Covid-19. In dirittura d'arrivo anche il candidato vaccino di Moderna. Con un'efficacia che sembra superare il 94 per cento

La corsa contro il tempo (e il virus)

Covid-19. In dirittura d'arrivo anche il candidato vaccino di Moderna. Con un'efficacia che sembra superare il 94 per cento

di redazione

Si chiama mRNA-1273 il candidato vaccino contro Covid-19 di Moderna. E sembra proprio suscitare grandi speranze, almeno stando ai risultati che ha ottenuto nello studio di Fase 3, quello sull'efficacia, che precede la presentazione del dossier alle autorità regolatorie per l'immissione nel mercato.

L'efficacia, innanzitutto: addirittura del 94,5 per cento, molto alta, raggiunta nell'analisi preliminare su 95 persone, tutte con diagnosi accertata di Covid-19.

Non solo, perchè anche le altre caratteristiche sembrano di tutto rispetto, almeno in questa prima analisi dei risultati del trial: per esempio, Moderna prevede che il candidato vaccino rimanga stabile a temperature standard di refrigerazione tra 2 e 8 gradi centigradi per trenta giorni, rispetto alla precedente stima di sette giorni; prevede poi condizioni di trasporto e conservazione a temperature di -20°C per sei mesi. Inoltre, sarebbe è distribuibile utilizzando l’infrastruttura di somministrazione e stoccaggio già ampiamente disponibili e, infine, non richiederebbe alcuna diluizione prima dell'impiego sulle persone.

«Riteniamo che i nostri investimenti nella tecnologia di distribuzione dell’mRNA e nello sviluppo del processo di produzione ci permetteranno di conservare e spedire il nostro candidato vaccino contro il Covid-19 a temperature che si trovano comunemente nei congelatori e nei frigoriferi farmaceutici prontamente disponibili» sostiene Juan Andres, Chief Technical Operations and Quality Officer di Moderna. Tutte caratteristiche che consentirebbero «una distribuzione più semplice e una maggiore flessibilità per facilitare una vaccinazione su più ampia scala negli Stati Uniti e in altre parti del mondo».

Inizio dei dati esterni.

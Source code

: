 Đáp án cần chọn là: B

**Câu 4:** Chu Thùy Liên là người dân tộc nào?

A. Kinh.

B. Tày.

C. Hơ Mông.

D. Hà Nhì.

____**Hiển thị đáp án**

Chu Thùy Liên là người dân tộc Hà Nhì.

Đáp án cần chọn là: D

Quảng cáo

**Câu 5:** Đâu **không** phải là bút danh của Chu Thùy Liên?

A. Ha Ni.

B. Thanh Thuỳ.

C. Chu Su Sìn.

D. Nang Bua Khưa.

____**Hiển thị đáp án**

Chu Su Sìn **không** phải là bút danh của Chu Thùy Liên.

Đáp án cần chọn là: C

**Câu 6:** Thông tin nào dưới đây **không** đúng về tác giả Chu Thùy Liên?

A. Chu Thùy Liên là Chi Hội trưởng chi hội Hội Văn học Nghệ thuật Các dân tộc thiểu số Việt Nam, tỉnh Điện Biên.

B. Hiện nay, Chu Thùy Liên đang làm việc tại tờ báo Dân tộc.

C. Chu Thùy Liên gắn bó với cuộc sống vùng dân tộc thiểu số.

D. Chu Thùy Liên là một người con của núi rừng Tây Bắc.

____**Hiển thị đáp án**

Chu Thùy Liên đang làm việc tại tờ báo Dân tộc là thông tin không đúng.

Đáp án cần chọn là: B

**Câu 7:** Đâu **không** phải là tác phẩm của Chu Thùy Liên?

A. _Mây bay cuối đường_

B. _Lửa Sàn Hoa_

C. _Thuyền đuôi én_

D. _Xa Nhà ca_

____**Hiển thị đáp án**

A questo punto, Moderna ha annunciato l'intenzione di presentare una richiesta di autorizzazione all’uso per emergenza (Emergency Use Authorization, EUA) alla FDA statunitense nelle prossime settimane. E si aspetta che l’EUA si baserà sull’analisi finale di 151 casi e su un follow-up mediano di oltre due mesi.

«Dall'inizio di gennaio- spiega téphane Bancel, amministratore delegato di Moderna - abbiamo inseguito questo virus con l’intento di proteggere il maggior numero possibile di persone in tutto il mondo. Da sempre sappiamo che ogni giorno è importante. Questa analisi preliminare positiva del nostro studio di Fase 3 ci ha dato la prima conferma clinica che il nostro vaccino può prevenire il Covid-19, incluse le forme gravi».